-- Opening Marker --
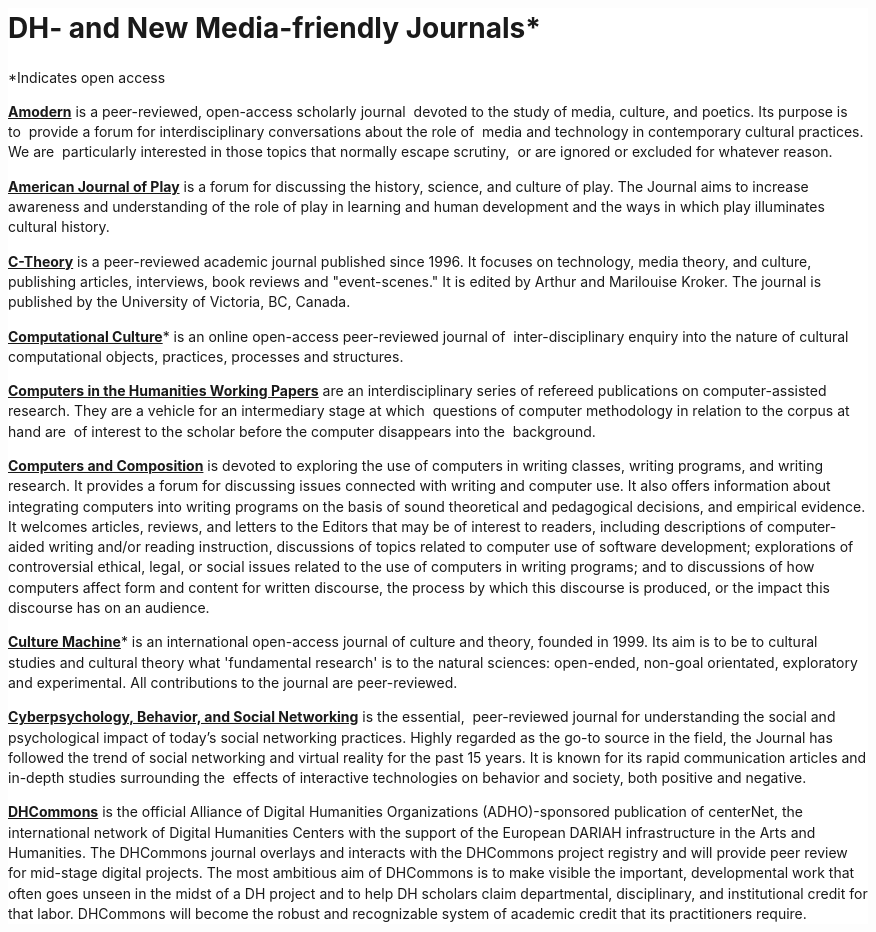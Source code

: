 # DH- and New Media-friendly Journals*  
*Indicates open access 

[**Amodern**](http://amodern.net/) is a peer-reviewed, open-access scholarly journal  devoted to the study of media, culture, and poetics. Its purpose is to  provide a forum for interdisciplinary conversations about the role of  media and technology in contemporary cultural practices. We are  particularly interested in those topics that normally escape scrutiny,  or are ignored or excluded for whatever reason.

[**American Journal of Play**](http://www.journalofplay.org/about) is a forum for discussing the history, science, and culture of play. The Journal aims to increase awareness and understanding of the role of play in learning and human development and the ways in which play illuminates cultural history. 

[**C-Theory**](http://www.ctheory.net/home.aspx) is a peer-reviewed academic journal published since 1996. It focuses on technology, media theory, and culture, publishing articles, interviews, book reviews and "event-scenes." It is edited by Arthur and Marilouise Kroker. The journal is published by the University of Victoria, BC, Canada. 

[**Computational Culture**](http://computationalculture.net/)\* is an online open-access peer-reviewed journal of  inter-disciplinary enquiry into the nature of cultural computational objects, practices, processes and structures.

[**Computers in the Humanities Working Papers**](http://projects.chass.utoronto.ca/chwp/) are an interdisciplinary series of refereed publications on computer-assisted  research. They are a vehicle for an intermediary stage at which  questions of computer methodology in relation to the corpus at hand are  of interest to the scholar before the computer disappears into the  background. 

[**Computers and Composition**](http://www.journals.elsevier.com/computers-and-composition/) is devoted to exploring the use of computers in writing classes, writing programs, and writing research. It provides a forum for discussing issues connected with writing and computer use. It also offers information about integrating computers into writing programs on the basis of sound theoretical and pedagogical decisions, and empirical evidence. It welcomes articles, reviews, and letters to the Editors that may be of interest to readers, including descriptions of computer-aided writing and/or reading instruction, discussions of topics related to computer use of software development; explorations of controversial ethical, legal, or social issues related to the use of computers in writing programs; and to discussions of how computers affect form and content for written discourse, the process by which this discourse is produced, or the impact this discourse has on an audience. 

[**Culture Machine**](http://www.culturemachine.net)\* is an international open-access journal of culture and theory, founded in 1999. Its aim is to be to cultural studies and cultural theory what 'fundamental research' is to the natural sciences: open-ended, non-goal orientated, exploratory and experimental. All contributions to the journal are peer-reviewed. 

[**Cyberpsychology, Behavior, and Social Networking**](http://www.liebertpub.com/cyber) is the essential,  peer-reviewed journal for understanding the social and psychological impact of today’s social networking practices. Highly regarded as the go-to source in the field, the Journal has followed the trend of social networking and virtual reality for the past 15 years. It is known for its rapid communication articles and in-depth studies surrounding the  effects of interactive technologies on behavior and society, both positive and negative.

[**DHCommons**](http://dhcommons.org/journal) is the official Alliance of Digital Humanities Organizations (ADHO)-sponsored publication of centerNet, the international network of Digital Humanities Centers with the support of the European DARIAH infrastructure in the Arts and Humanities. The DHCommons journal overlays and interacts with the DHCommons project registry and will provide peer review for mid-stage digital projects. The most ambitious aim of DHCommons is to make visible the important, developmental work that often goes unseen in the midst of a DH project and to help DH scholars claim departmental, disciplinary, and institutional credit for that labor. DHCommons will become the robust and recognizable system of academic credit that its practitioners require.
-- Closing Marker --
Write out each line exactly, starting with the line that contains "[**Cyberpsychology, Behavior, and" and stopping after the last line of the data.

[**Cyberpsychology, Behavior, and Social Networking**](http://www.liebertpub.com/cyber) is the essential,  peer-reviewed journal for understanding the social and psychological impact of today’s social networking practices. Highly regarded as the go-to source in the field, the Journal has followed the trend of social networking and virtual reality for the past 15 years. It is known for its rapid communication articles and in-depth studies surrounding the  effects of interactive technologies on behavior and society, both positive and negative.

[**DHCommons**](http://dhcommons.org/journal) is the official Alliance of Digital Humanities Organizations (ADHO)-sponsored publication of centerNet, the international network of Digital Humanities Centers with the support of the European DARIAH infrastructure in the Arts and Humanities. The DHCommons journal overlays and interacts with the DHCommons project registry and will provide peer review for mid-stage digital projects. The most ambitious aim of DHCommons is to make visible the important, developmental work that often goes unseen in the midst of a DH project and to help DH scholars claim departmental, disciplinary, and institutional credit for that labor. DHCommons will become the robust and recognizable system of academic credit that its practitioners require.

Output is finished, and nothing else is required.